##### MATERIAL PROVIDED

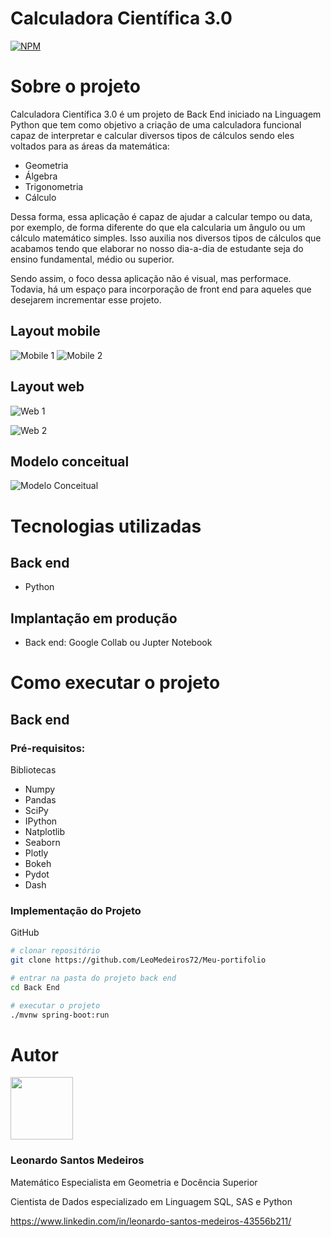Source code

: # Calculadora Científica 3.0
[![NPM](https://img.shields.io/npm/l/react)](https://github.com/LeoMedeiros72/Meu-portifolio/blob/main/LICENSE) 

# Sobre o projeto

Calculadora Científica 3.0 é um projeto de Back End iniciado na Linguagem Python que tem como objetivo a criação de uma calculadora funcional capaz de interpretar e calcular diversos tipos de cálculos sendo eles voltados para as áreas da matemática:
- Geometria
- Álgebra
- Trigonometria
- Cálculo

Dessa forma, essa aplicação é capaz de ajudar a calcular tempo ou data, por exemplo, de forma diferente do que ela calcularia um ângulo ou um cálculo matemático simples. Isso auxilia nos diversos tipos de cálculos que acabamos tendo que elaborar no nosso dia-a-dia de estudante seja do ensino fundamental, médio ou superior. 

Sendo assim, o foco dessa aplicação não é visual, mas performace. Todavia, há um espaço para incorporação de front end para aqueles que desejarem incrementar esse projeto. 

## Layout mobile
![Mobile 1]() ![Mobile 2]()

## Layout web
![Web 1]()

![Web 2]()

## Modelo conceitual
![Modelo Conceitual]()

# Tecnologias utilizadas
## Back end
- Python
## Implantação em produção
- Back end: Google Collab ou Jupter Notebook

# Como executar o projeto

## Back end
### Pré-requisitos: 
Bibliotecas
- Numpy
- Pandas
- SciPy
- IPython
- Natplotlib
- Seaborn
- Plotly
- Bokeh
- Pydot
- Dash

### Implementação do Projeto
GitHub
```bash
# clonar repositório
git clone https://github.com/LeoMedeiros72/Meu-portifolio

# entrar na pasta do projeto back end
cd Back End

# executar o projeto
./mvnw spring-boot:run
```

# Autor

<img src="https://github.com/LeoMedeiros72/Meu-portifolio/assets/119432902/41fdc68d-7406-4b5c-b44d-0ec764a19036.jpg" width="100px"/>

### Leonardo Santos Medeiros
Matemático Especialista em Geometria e Docência Superior

Cientista de Dados especializado em Linguagem SQL, SAS e Python




https://www.linkedin.com/in/leonardo-santos-medeiros-43556b211/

##########

**YOUR OBJECTIVE**. Set out, exactly as written, the lines from the line with "# Tecnologias utilizadas" to the last line of the records, inclusive, and only those lines.

**COMPLETED EXERCISE**.
# Tecnologias utilizadas
## Back end
- Python
## Implantação em produção
- Back end: Google Collab ou Jupter Notebook

# Como executar o projeto

## Back end
### Pré-requisitos: 
Bibliotecas
- Numpy
- Pandas
- SciPy
- IPython
- Natplotlib
- Seaborn
- Plotly
- Bokeh
- Pydot
- Dash

### Implementação do Projeto
GitHub
```bash
# clonar repositório
git clone https://github.com/LeoMedeiros72/Meu-portifolio

# entrar na pasta do projeto back end
cd Back End

# executar o projeto
./mvnw spring-boot:run
```

# Autor

<img src="https://github.com/LeoMedeiros72/Meu-portifolio/assets/119432902/41fdc68d-7406-4b5c-b44d-0ec764a19036.jpg" width="100px"/>

### Leonardo Santos Medeiros
Matemático Especialista em Geometria e Docência Superior

Cientista de Dados especializado em Linguagem SQL, SAS e Python




https://www.linkedin.com/in/leonardo-santos-medeiros-43556b211/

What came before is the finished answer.